**INSTRUCTIONS TO FOLLOW**
Locate, in the data below, the line that contains "1. [Set keyboard" and the line that contains "1. [Download tag.gz"; reproduce exactly those two lines and every line between them, nothing more.

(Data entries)
============
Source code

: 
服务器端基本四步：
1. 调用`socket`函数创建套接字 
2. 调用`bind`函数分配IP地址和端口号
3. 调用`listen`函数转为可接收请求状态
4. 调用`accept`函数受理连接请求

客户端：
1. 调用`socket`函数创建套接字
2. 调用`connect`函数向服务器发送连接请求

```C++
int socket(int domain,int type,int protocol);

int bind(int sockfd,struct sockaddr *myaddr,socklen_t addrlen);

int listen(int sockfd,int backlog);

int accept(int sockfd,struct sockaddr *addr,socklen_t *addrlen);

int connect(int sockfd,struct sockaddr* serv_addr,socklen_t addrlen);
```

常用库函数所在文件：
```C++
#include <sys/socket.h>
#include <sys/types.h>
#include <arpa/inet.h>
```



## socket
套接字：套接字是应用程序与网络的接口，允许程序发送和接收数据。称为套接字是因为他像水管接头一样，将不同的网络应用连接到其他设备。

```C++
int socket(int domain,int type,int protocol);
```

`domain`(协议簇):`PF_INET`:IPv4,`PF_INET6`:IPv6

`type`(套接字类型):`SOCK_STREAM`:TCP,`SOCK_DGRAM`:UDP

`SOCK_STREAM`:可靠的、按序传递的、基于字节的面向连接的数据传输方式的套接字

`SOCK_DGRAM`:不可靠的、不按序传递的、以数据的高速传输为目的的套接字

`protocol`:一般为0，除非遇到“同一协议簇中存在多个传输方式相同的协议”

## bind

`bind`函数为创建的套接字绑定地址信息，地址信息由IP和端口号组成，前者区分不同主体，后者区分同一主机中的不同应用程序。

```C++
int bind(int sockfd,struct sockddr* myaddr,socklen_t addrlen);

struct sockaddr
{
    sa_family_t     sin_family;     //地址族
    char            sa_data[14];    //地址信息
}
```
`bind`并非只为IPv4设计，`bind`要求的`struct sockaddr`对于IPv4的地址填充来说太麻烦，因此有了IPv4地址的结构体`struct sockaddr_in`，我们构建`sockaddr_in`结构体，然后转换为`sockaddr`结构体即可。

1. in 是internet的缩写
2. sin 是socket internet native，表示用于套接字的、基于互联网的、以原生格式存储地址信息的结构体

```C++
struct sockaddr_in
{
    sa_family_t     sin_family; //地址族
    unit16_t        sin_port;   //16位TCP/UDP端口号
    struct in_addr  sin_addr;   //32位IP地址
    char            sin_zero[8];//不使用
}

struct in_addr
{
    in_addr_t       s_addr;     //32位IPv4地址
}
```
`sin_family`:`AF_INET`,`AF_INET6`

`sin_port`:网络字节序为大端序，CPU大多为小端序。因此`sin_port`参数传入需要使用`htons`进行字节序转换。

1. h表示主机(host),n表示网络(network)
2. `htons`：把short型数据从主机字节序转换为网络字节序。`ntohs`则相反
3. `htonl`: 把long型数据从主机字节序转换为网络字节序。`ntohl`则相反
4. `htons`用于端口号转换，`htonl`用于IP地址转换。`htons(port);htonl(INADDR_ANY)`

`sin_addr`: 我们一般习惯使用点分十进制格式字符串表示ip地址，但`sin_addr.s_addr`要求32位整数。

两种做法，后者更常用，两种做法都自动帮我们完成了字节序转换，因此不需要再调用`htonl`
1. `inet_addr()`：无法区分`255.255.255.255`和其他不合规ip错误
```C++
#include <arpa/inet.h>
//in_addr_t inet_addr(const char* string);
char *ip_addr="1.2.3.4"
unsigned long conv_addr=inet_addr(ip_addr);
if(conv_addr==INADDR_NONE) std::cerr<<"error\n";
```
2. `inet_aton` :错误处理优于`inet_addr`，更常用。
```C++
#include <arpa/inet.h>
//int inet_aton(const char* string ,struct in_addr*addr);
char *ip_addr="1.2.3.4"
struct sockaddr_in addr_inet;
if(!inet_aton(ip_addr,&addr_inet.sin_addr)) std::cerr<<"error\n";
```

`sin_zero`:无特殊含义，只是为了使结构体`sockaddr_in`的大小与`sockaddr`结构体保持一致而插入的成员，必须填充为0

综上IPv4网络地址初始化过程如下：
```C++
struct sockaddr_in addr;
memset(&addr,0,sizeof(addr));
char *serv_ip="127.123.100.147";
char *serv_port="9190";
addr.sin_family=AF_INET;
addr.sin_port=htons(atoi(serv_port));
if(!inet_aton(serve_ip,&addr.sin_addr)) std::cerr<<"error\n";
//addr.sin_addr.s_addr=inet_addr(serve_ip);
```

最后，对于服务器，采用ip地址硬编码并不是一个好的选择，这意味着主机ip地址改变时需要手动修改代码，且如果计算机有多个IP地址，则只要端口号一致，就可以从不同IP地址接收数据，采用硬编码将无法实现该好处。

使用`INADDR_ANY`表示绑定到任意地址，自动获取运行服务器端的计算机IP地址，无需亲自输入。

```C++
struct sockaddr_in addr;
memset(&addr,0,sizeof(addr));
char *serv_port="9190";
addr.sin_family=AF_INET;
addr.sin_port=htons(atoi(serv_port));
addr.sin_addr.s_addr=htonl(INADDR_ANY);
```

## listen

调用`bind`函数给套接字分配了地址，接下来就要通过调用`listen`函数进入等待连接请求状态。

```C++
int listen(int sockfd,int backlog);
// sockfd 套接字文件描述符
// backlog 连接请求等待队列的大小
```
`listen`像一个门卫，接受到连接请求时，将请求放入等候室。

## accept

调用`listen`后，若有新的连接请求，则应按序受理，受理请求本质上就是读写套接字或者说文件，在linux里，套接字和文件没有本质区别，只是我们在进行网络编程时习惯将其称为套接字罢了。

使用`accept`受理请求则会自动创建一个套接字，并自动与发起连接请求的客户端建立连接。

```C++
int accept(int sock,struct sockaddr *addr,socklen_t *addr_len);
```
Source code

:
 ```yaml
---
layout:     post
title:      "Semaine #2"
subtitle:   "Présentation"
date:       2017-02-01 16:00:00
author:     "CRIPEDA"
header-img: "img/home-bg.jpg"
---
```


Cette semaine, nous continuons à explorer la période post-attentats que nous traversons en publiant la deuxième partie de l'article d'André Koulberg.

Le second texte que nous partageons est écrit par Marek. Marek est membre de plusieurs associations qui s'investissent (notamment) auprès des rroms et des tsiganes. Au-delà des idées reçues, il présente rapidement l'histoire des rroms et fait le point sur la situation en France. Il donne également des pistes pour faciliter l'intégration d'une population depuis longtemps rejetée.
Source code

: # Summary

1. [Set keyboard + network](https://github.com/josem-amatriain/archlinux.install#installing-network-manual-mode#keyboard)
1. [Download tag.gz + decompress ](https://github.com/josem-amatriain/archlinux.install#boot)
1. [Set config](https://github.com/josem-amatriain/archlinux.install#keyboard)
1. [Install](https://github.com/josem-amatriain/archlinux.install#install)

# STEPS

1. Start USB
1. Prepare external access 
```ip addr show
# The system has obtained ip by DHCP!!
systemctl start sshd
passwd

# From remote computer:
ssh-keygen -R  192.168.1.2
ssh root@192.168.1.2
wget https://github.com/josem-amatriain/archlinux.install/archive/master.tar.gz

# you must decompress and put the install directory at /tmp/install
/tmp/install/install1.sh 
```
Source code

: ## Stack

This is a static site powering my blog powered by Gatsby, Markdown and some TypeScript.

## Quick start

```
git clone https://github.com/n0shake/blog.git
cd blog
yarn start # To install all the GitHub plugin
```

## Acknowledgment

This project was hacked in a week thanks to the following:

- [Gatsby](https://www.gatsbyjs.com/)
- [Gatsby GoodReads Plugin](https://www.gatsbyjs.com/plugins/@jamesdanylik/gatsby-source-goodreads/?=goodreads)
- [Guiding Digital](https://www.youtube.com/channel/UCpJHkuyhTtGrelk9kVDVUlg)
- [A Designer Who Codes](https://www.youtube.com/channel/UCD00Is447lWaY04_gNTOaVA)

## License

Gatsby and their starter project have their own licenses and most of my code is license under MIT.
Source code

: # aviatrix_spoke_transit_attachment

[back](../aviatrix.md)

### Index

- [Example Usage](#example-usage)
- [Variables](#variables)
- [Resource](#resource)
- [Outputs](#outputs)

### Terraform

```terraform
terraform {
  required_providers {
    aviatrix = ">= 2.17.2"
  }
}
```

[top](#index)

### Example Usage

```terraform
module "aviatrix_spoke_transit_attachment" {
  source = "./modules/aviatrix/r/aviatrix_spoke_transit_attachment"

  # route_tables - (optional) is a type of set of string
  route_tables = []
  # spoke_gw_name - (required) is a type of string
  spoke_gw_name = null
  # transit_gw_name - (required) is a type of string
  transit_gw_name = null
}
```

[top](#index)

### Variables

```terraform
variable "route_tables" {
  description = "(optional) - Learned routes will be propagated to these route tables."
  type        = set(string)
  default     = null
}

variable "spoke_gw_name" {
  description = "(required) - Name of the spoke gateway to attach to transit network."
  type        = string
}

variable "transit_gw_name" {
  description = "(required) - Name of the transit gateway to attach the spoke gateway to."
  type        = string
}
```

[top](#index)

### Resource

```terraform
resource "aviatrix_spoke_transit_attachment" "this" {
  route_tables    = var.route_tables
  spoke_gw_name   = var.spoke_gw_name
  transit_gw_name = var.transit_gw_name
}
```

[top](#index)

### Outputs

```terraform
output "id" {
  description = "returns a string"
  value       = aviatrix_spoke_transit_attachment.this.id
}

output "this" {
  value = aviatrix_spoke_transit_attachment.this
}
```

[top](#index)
============
**EXPECTED ANSWER**
1. [Set keyboard + network](https://github.com/josem-amatriain/archlinux.install#installing-network-manual-mode#keyboard)
1. [Download tag.gz + decompress ](https://github.com/josem-amatriain/archlinux.install#boot)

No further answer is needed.